Fort Charlotte was designed by John Mylne, Master Mason to King Charles II. Work began on the original fort in 1665-7, and it was subsequently rebuilt in 1781 after lying in disrepair for almost a century. The fort has roughly pentagonal ramparts with bastions at the corners enclosing a complex of predominantly 18th century buildings (some with later alterations) with lime harled walls and droved sandstone ashlar dressings. The roof is grey slate with cast-iron gutters and downpipes.

The external walls of the fort, are constructed of: random rubble with a flagged wallhead. The east wall is battered to Commercial Street and the west wall buttressed on its east side.

Western block: This is a 2-storey, 11-bay symmetrical block on the west side of the fort. East (entrance) elevation: This elevation has a timber entrance door which has a heavy bracketted cornice above the door. The barrack block has a blank (rather than a window) at 1st floor level above the door. The rest of the barrack block has regular windows, although left and right ends of the building are stepped forward and higher than the main block. North and South elevations: This elevation has a door at ground floor in its centre with a window above and windowless blank bays flanking the door. The south elevation mirrors the north. West (rear) elevation: This is a 10-bay near-symmetrical elevation with doorways flanking the centre bay at ground floor level. There are regularly spaced windows at 1st floor with segmental-arched lintels. There are additional doorways at ground floor level in the bays to the outer left and right with an additional window inserted to the left of the latter.

Northern block: This is a 2-storey, 7-bay asymmetrical barrack block on a sloping site comprising a 5-bay near-symmetrical building which has been extended to the west by 2 wider additional bays. The building has 12-pane timber sash and case windows, a grey slate M shaped roof with harled chimney stacks with copes and circular cans. South (entrance) elevation: This elevation is made up of 7 bays with a harled stair which accesses the 1st floor in the penultimate bay to the left. This bay also contains the main door into the building. The barracks have regular windows across the elevation. East and West elevations: These elevations have M shaped gable; the east has two doors at ground floor level. North (rear) elevation: This elevation is asymmetrical, grouped in 5-2 bays. The 5-bay group is symmetrical with a door at 1st floor in the centre bay. The 2-bay group is blank at ground floor level.
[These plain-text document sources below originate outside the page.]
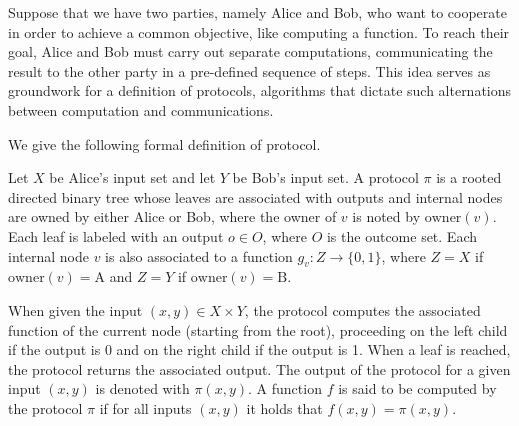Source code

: Suppose that we have two parties, namely Alice and Bob, who want to cooperate in order to achieve a common objective, like computing a function. To reach their goal, Alice and Bob must carry out separate computations, communicating the result to the other party in a pre-defined sequence of steps. This idea serves as groundwork for a definition of protocols, algorithms that dictate such alternations between computation and communications. 

We give the following formal definition of protocol. \cite{comm_compl_appl}

\begin{definition}
 Let $X$ be Alice's input set and let $Y$ be Bob's input set. A protocol $\pi$ is a rooted directed binary tree whose leaves are associated with outputs and internal nodes are owned by either Alice or Bob, where the owner of $v$ is noted by $\mathrm{owner}(v)$. Each leaf is labeled with an output $o \in O$, where $O$ is the outcome set. Each internal node $v$ is also associated to a function $g_v : Z \to \{0,1\}$, where $Z = X$ if $\mathrm{owner}(v) = \mathrm{A}$ and $Z = Y$ if $\mathrm{owner}(v) = \mathrm{B}$.
\end{definition}

When given the input $(x,y) \in X \times Y$, the protocol computes the associated function of the current node (starting from the root), proceeding on the left child if the output is 0 and on the right child if the output is 1. When a leaf is reached, the protocol returns the associated output. The output of the protocol for a given input $(x,y)$ is denoted with $\pi(x,y)$. A function $f$ is said to be computed by the protocol $\pi$ if for all inputs $(x,y)$ it holds that $f(x,y) = \pi(x,y)$.

\newpage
Out-house: This is a harl-pointed building with a hipped grey slate roof. Of note is the single 16-pane timber fixed-light in the west elevation to the right of centre.

Southern block (artillery storehouse): This is a single storey 11-bay building by the south gate. It is constructed of random rubble. The building is part harled with timber doors and timber sash and case windows. The roof is hipped grey slate with harled and coped ridge chimney stacks. A rubble store stands adjacent to the west elevation.
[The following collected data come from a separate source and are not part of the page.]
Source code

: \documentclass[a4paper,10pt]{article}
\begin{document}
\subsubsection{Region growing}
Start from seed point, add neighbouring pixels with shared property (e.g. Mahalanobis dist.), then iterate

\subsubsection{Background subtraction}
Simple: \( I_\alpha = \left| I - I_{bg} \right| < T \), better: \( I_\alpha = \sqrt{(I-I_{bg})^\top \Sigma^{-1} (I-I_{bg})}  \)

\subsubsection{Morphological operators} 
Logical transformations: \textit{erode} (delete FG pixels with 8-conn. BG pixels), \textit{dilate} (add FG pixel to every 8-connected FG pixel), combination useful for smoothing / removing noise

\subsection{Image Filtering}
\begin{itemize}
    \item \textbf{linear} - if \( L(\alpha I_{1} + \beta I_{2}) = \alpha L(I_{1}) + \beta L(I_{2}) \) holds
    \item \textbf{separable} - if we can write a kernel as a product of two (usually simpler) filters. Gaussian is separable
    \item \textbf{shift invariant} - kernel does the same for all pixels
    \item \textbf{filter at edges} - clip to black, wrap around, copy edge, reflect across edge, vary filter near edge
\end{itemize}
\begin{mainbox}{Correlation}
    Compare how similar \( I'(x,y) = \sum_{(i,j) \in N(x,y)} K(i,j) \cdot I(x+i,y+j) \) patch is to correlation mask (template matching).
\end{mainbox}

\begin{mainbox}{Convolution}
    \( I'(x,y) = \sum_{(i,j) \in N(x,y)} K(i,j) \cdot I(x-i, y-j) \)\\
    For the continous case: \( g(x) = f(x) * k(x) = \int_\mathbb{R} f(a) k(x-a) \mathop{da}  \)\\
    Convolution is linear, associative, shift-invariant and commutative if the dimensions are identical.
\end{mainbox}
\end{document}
Reservoir: This is a single storey rubble building with a platform roof with pitches flanking it to the east and west.

Powder magazine: This has a harl-pointed and coped rubble wall enclosing a submerged and flagged courtyard with shifting room at the southeast corner and magazine at the centre. The shifting room is gabled with 2 evenly spaced square windows in west elevation and a door in the centre of its north elevation. The gabled magazine has slit windows in the middle of each elevation and doors on the south elevation.
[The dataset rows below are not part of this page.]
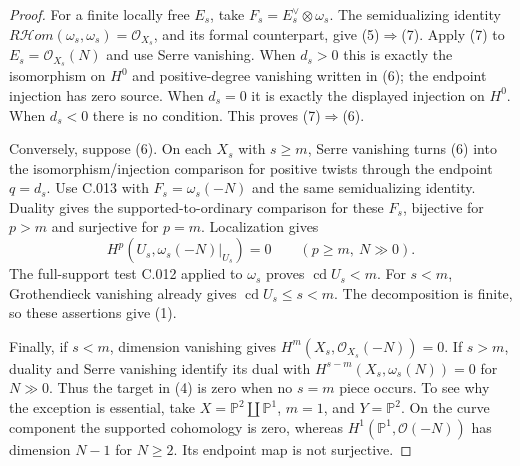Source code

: \begin{proof}
For a finite locally free $E_s$, take
$F_s=E_s^\vee\otimes\omega_s$. The semidualizing identity
$R\mathcal Hom(\omega_s,\omega_s)=\mathcal O_{X_s}$, and its
formal counterpart, give (5)$\Longrightarrow$(7).
Apply (7) to $E_s=\mathcal O_{X_s}(N)$ and use Serre vanishing.
When $d_s>0$ this is exactly the isomorphism on $H^0$ and
positive-degree vanishing written in (6); the endpoint injection
has zero source. When $d_s=0$ it is exactly the displayed
injection on $H^0$. When $d_s<0$ there is no condition. This
proves (7)$\Longrightarrow$(6).

Conversely, suppose (6). On each $X_s$ with $s\ge m$,
Serre vanishing turns (6) into the isomorphism/injection
comparison for positive twists through the endpoint $q=d_s$.
Use C.013 with $F_s=\omega_s(-N)$ and the same semidualizing
identity. Duality gives the supported-to-ordinary comparison
for these $F_s$, bijective for $p>m$ and surjective for $p=m$.
Localization gives
\[
 H^p(U_s,\omega_s(-N)|_{U_s})=0\qquad(p\ge m,\ N\gg0).
\]
The full-support test C.012 applied to $\omega_s$ proves
$\operatorname{cd}U_s<m$. For $s<m$, Grothendieck vanishing
\cite[Proposition 20.20.7, tag 02UZ]{C-stacks}
already gives $\operatorname{cd}U_s\le s<m$. The decomposition
is finite, so these assertions give (1).

Finally, if $s<m$, dimension vanishing gives
$H^m(X_s,\mathcal O_{X_s}(-N))=0$. If $s>m$, duality and
Serre vanishing identify its dual with
$H^{s-m}(X_s,\omega_s(N))=0$ for $N\gg0$. Thus the target in
(4) is zero when no $s=m$ piece occurs. To see why the exception
is essential, take $X=\mathbb P^2\amalg\mathbb P^1$, $m=1$,
and $Y=\mathbb P^2$. On the curve component the supported
cohomology is zero, whereas
$H^1(\mathbb P^1,\mathcal O(-N))$ has dimension $N-1$ for
$N\ge2$. Its endpoint map is not surjective.
\end{proof}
In accordance with Section 1 (4A) of the Planning (Listed Buildings and Conservation Areas) (Scotland) Act 1997 the following are excluded from the listing: scheduled monument SM90145 (Fort Charlotte: see separate designation record).

Statement of Special Interest

The ramparts of the 18th century fort follow the outline of those begun in 1665-7. It is uncertain, however, whether the fort was ever completely finished before peace was declared at Versailles in 1783. Drawings made that year by Captain A Frazer show traverses but it is doubtful that they were ever built. Otherwise, all the principal buildings shown on Frazer s plan still survive, some with later modifications. Except for being burnt with the town of Lerwick by the Dutch in 1673, Fort Charlotte has never seen enemy action throughout its history. The buildings inside have been variously used as the town jail and courthouse (1837-75), custom house, coastguard station, RNR depot and armoury, and drill hall for the Territorial Army. A photograph of the North bastion in the 1860 s shows the gun embrasures "with breeching and quarter-tackles rove exactly as in Nelson s day". They were used at this time for training seamen of the Royal Navy

In accordance with Section 1 (4A) of the Planning (Listed Buildings and Conservation Areas) (Scotland) Act 1997 the following are excluded from the listing: scheduled monument SM90145 (Fort Charlotte: see separate designation record).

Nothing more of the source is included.